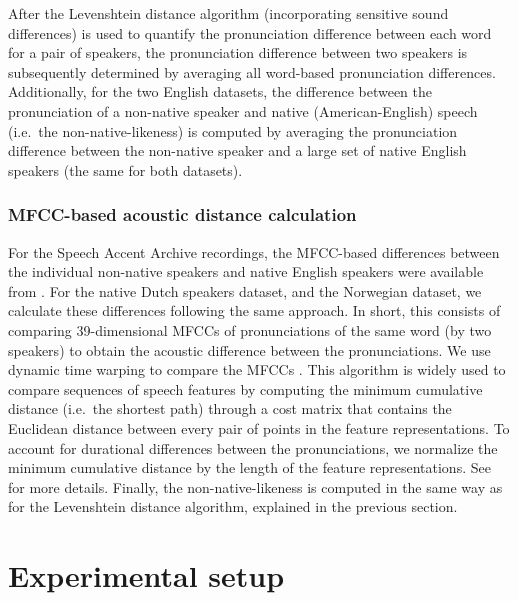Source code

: \documentclass[11pt,a4paper]{article}
\begin{document}
After the Levenshtein distance algorithm (incorporating sensitive sound differences) is used to quantify the pronunciation difference between each word for a pair of speakers, the pronunciation difference between two speakers is subsequently determined by averaging all word-based pronunciation differences. Additionally, for the two English datasets, the difference between the pronunciation of a non-native speaker and native (American-English) speech (i.e.~the non-native-likeness) is computed by averaging the pronunciation difference between the non-native speaker and a large set of native English speakers (the same for both datasets).

\subsubsection{MFCC-based acoustic distance calculation}
For the Speech Accent Archive recordings, the MFCC-based differences between the individual non-native speakers and native English speakers were available from \citet{acoustic-measure}. 
For the native Dutch speakers dataset, and the Norwegian dataset, we calculate these differences following the same approach. 
In short, this consists of comparing 39-dimensional MFCCs of pronunciations of the same word (by two speakers) to obtain the acoustic difference between the pronunciations.
We use dynamic time warping to compare the MFCCs \citep{giorgino2009}.
This algorithm is widely used to compare sequences of speech features by computing the minimum cumulative distance (i.e.~the shortest path) through a cost matrix that contains the Euclidean distance between every pair of points in the feature representations.
To account for durational differences between the pronunciations, we normalize the minimum cumulative distance by the length of the feature representations.
See \citet{acoustic-measure} for more details. Finally, the non-native-likeness is computed in the same way as for the Levenshtein distance algorithm, explained in the previous section. 

\section{Experimental setup}
\end{document}
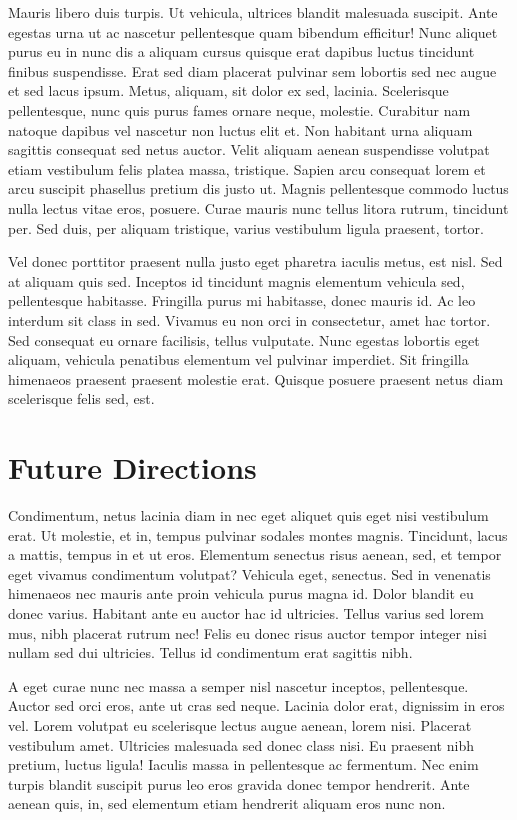 \documentclass[]{article}
\begin{document}
Mauris libero duis turpis. Ut vehicula, ultrices blandit malesuada
suscipit. Ante egestas urna ut ac nascetur pellentesque quam bibendum
efficitur! Nunc aliquet purus eu in nunc dis a aliquam cursus quisque
erat dapibus luctus tincidunt finibus suspendisse. Erat sed diam
placerat pulvinar sem lobortis sed nec augue et sed lacus ipsum. Metus,
aliquam, sit dolor ex sed, lacinia. Scelerisque pellentesque, nunc quis
purus fames ornare neque, molestie. Curabitur nam natoque dapibus vel
nascetur non luctus elit et. Non habitant urna aliquam sagittis
consequat sed netus auctor. Velit aliquam aenean suspendisse volutpat
etiam vestibulum felis platea massa, tristique. Sapien arcu consequat
lorem et arcu suscipit phasellus pretium dis justo ut. Magnis
pellentesque commodo luctus nulla lectus vitae eros, posuere. Curae
mauris nunc tellus litora rutrum, tincidunt per. Sed duis, per aliquam
tristique, varius vestibulum ligula praesent, tortor.

Vel donec porttitor praesent nulla justo eget pharetra iaculis metus,
est nisl. Sed at aliquam quis sed. Inceptos id tincidunt magnis
elementum vehicula sed, pellentesque habitasse. Fringilla purus mi
habitasse, donec mauris id. Ac leo interdum sit class in sed. Vivamus eu
non orci in consectetur, amet hac tortor. Sed consequat eu ornare
facilisis, tellus vulputate. Nunc egestas lobortis eget aliquam,
vehicula penatibus elementum vel pulvinar imperdiet. Sit fringilla
himenaeos praesent praesent molestie erat. Quisque posuere praesent
netus diam scelerisque felis sed, est.

\hypertarget{future-directions}{%
\section{Future Directions}\label{future-directions}}

Condimentum, netus lacinia diam in nec eget aliquet quis eget nisi
vestibulum erat. Ut molestie, et in, tempus pulvinar sodales montes
magnis. Tincidunt, lacus a mattis, tempus in et ut eros. Elementum
senectus risus aenean, sed, et tempor eget vivamus condimentum volutpat?
Vehicula eget, senectus. Sed in venenatis himenaeos nec mauris ante
proin vehicula purus magna id. Dolor blandit eu donec varius. Habitant
ante eu auctor hac id ultricies. Tellus varius sed lorem mus, nibh
placerat rutrum nec! Felis eu donec risus auctor tempor integer nisi
nullam sed dui ultricies. Tellus id condimentum erat sagittis nibh.

A eget curae nunc nec massa a semper nisl nascetur inceptos,
pellentesque. Auctor sed orci eros, ante ut cras sed neque. Lacinia
dolor erat, dignissim in eros vel. Lorem volutpat eu scelerisque lectus
augue aenean, lorem nisi. Placerat vestibulum amet. Ultricies malesuada
sed donec class nisi. Eu praesent nibh pretium, luctus ligula! Iaculis
massa in pellentesque ac fermentum. Nec enim turpis blandit suscipit
purus leo eros gravida donec tempor hendrerit. Ante aenean quis, in, sed
elementum etiam hendrerit aliquam eros nunc non.
\end{document}
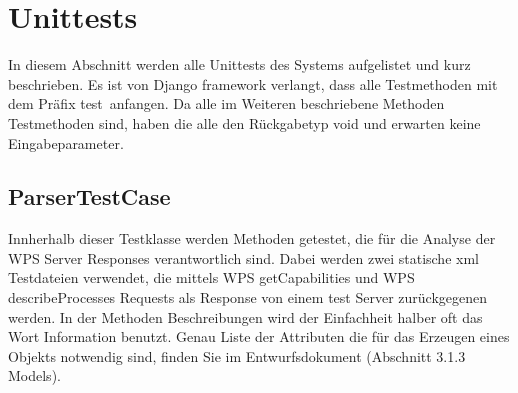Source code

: \chapter{Unittests}
    \begin{flushleft}
    In diesem Abschnitt werden alle Unittests des Systems aufgelistet und kurz beschrieben. \newline
    Es ist von Django framework verlangt, dass alle Testmethoden mit dem Präfix \glqq test\grqq \ anfangen. \newline 
    Da alle im Weiteren beschriebene Methoden Testmethoden sind, haben die alle den Rückgabetyp void und erwarten keine Eingabeparameter.  
    \end{flushleft}
    
    \section{ParserTestCase}
    
    \begin{flushleft}
    Innherhalb dieser Testklasse werden Methoden getestet, die für die Analyse der WPS Server Responses verantwortlich sind. Dabei werden zwei statische xml Testdateien verwendet, die mittels WPS getCapabilities und WPS describeProcesses Requests als Response von einem test Server zurückgegenen werden. \newline
    In der Methoden Beschreibungen wird der Einfachheit halber oft das Wort \glqq Information \grqq benutzt. Genau Liste der Attributen die für das Erzeugen eines Objekts notwendig sind, finden Sie im Entwurfsdokument (Abschnitt 3.1.3 Models).
    \end{flushleft}
	
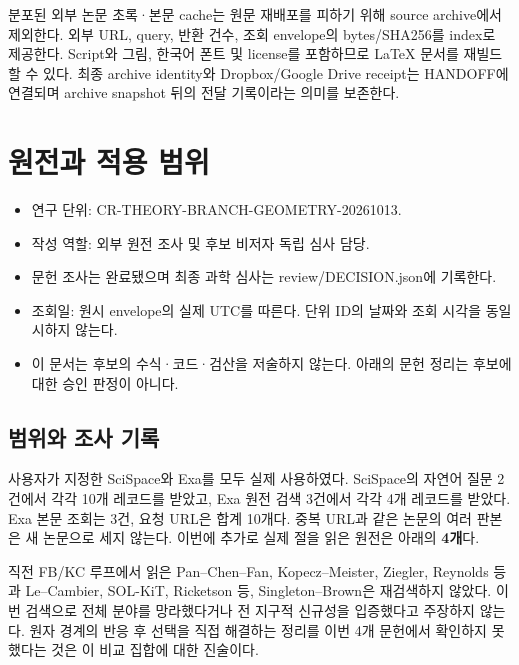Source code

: 분포된 외부 논문 초록·본문 cache는 원문 재배포를 피하기 위해 source archive에서 제외한다. 외부 URL, query, 반환 건수, 조회 envelope의 bytes/SHA256를 index로 제공한다. Script와 그림, 한국어 폰트 및 license를 포함하므로 LaTeX 문서를 재빌드할 수 있다. 최종 archive identity와 Dropbox/Google Drive receipt는 HANDOFF에 연결되며 archive snapshot 뒤의 전달 기록이라는 의미를 보존한다.

\clearpage

\hypertarget{uxc6d0uxc804uxacfc-uxc801uxc6a9-uxbc94uxc704}{%
\section{원전과 적용 범위}\label{uxc6d0uxc804uxacfc-uxc801uxc6a9-uxbc94uxc704}}

\begingroup
\small

\begin{itemize}
\tightlist
\item
  연구 단위: CR-THEORY-BRANCH-GEOMETRY-20261013.
\item
  작성 역할: 외부 원전 조사 및 후보 비저자 독립 심사 담당.
\item
  문헌 조사는 완료됐으며 최종 과학 심사는 review/DECISION.json에 기록한다.
\item
  조회일: 원시 envelope의 실제 UTC를 따른다. 단위 ID의 날짜와 조회 시각을 동일시하지 않는다.
\item
  이 문서는 후보의 수식·코드·검산을 저술하지 않는다. 아래의 문헌 정리는 후보에 대한 승인 판정이 아니다.
\end{itemize}

\hypertarget{uxbc94uxc704uxc640-uxc870uxc0ac-uxae30uxb85d}{%
\subsection{범위와 조사 기록}\label{uxbc94uxc704uxc640-uxc870uxc0ac-uxae30uxb85d}}

사용자가 지정한 SciSpace와 Exa를 모두 실제 사용하였다. SciSpace의 자연어 질문 2건에서 각각 10개 레코드를 받았고, Exa 원전 검색 3건에서 각각 4개 레코드를 받았다. Exa 본문 조회는 3건, 요청 URL은 합계 10개다. 중복 URL과 같은 논문의 여러 판본은 새 논문으로 세지 않는다. 이번에 추가로 실제 절을 읽은 원전은 아래의 \textbf{4개}다.

직전 FB/KC 루프에서 읽은 Pan--Chen--Fan, Kopecz--Meister, Ziegler, Reynolds 등과 Le--Cambier, SOL-KiT, Ricketson 등, Singleton--Brown은 재검색하지 않았다. 이번 검색으로 전체 분야를 망라했다거나 전 지구적 신규성을 입증했다고 주장하지 않는다. 원자 경계의 반응 후 선택을 직접 해결하는 정리를 이번 4개 문헌에서 확인하지 못했다는 것은 이 비교 집합에 대한 진술이다.

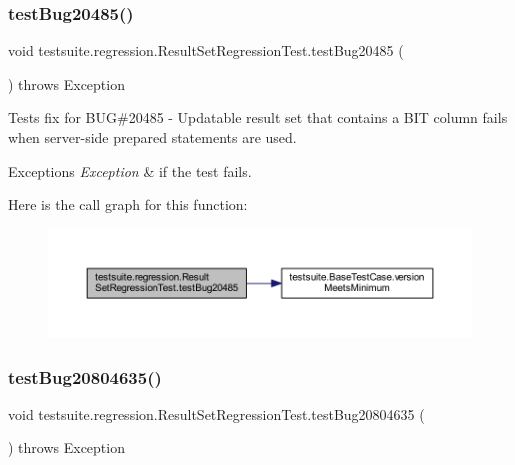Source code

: \subsubsection{\texorpdfstring{test\+Bug20485()}{testBug20485()}}
{\footnotesize\ttfamily void testsuite.\+regression.\+Result\+Set\+Regression\+Test.\+test\+Bug20485 (\begin{DoxyParamCaption}{ }\end{DoxyParamCaption}) throws Exception}

Tests fix for B\+UG\#20485 -\/ Updatable result set that contains a B\+IT column fails when server-\/side prepared statements are used.


\begin{DoxyExceptions}{Exceptions}
{\em Exception} & if the test fails. \\
\hline
\end{DoxyExceptions}
Here is the call graph for this function\+:
\nopagebreak
\begin{figure}[H]
\begin{center}
\leavevmode
\includegraphics[width=350pt]{classtestsuite_1_1regression_1_1_result_set_regression_test_a5e674e0b217a2731be3be70fa79f0007_cgraph}
\end{center}
\end{figure}
\mbox{\label{classtestsuite_1_1regression_1_1_result_set_regression_test_a73eb842a830acedbf8af195858dfc58f}} 
\subsubsection{\texorpdfstring{test\+Bug20804635()}{testBug20804635()}}
{\footnotesize\ttfamily void testsuite.\+regression.\+Result\+Set\+Regression\+Test.\+test\+Bug20804635 (\begin{DoxyParamCaption}{ }\end{DoxyParamCaption}) throws Exception}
.....
Only the lines that contain the word "turpis" should be copied from the material.

- [Written reply]:
Mauris libero duis turpis. Ut vehicula, ultrices blandit malesuada
massa in pellentesque ac fermentum. Nec enim turpis blandit suscipit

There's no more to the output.